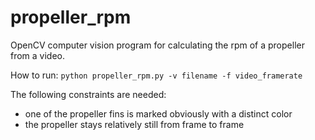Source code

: # propeller_rpm
OpenCV computer vision program for calculating the rpm of a propeller from a video.

How to run:
`python propeller_rpm.py -v filename -f video_framerate`

The following constraints are needed:
- one of the propeller fins is marked obviously with a distinct color
- the propeller stays relatively still from frame to frame
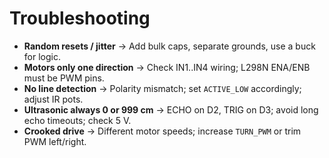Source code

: # Troubleshooting

- **Random resets / jitter** → Add bulk caps, separate grounds, use a buck for logic.
- **Motors only one direction** → Check IN1..IN4 wiring; L298N ENA/ENB must be PWM pins.
- **No line detection** → Polarity mismatch; set `ACTIVE_LOW` accordingly; adjust IR pots.
- **Ultrasonic always 0 or 999 cm** → ECHO on D2, TRIG on D3; avoid long echo timeouts; check 5 V.
- **Crooked drive** → Different motor speeds; increase `TURN_PWM` or trim PWM left/right.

══════════

▶ WORK ITEM
Find every line in the data above that holds the string "from". Give the number of such lines and nothing else.

▶ RESPONSE TO THIS EXERCISE
2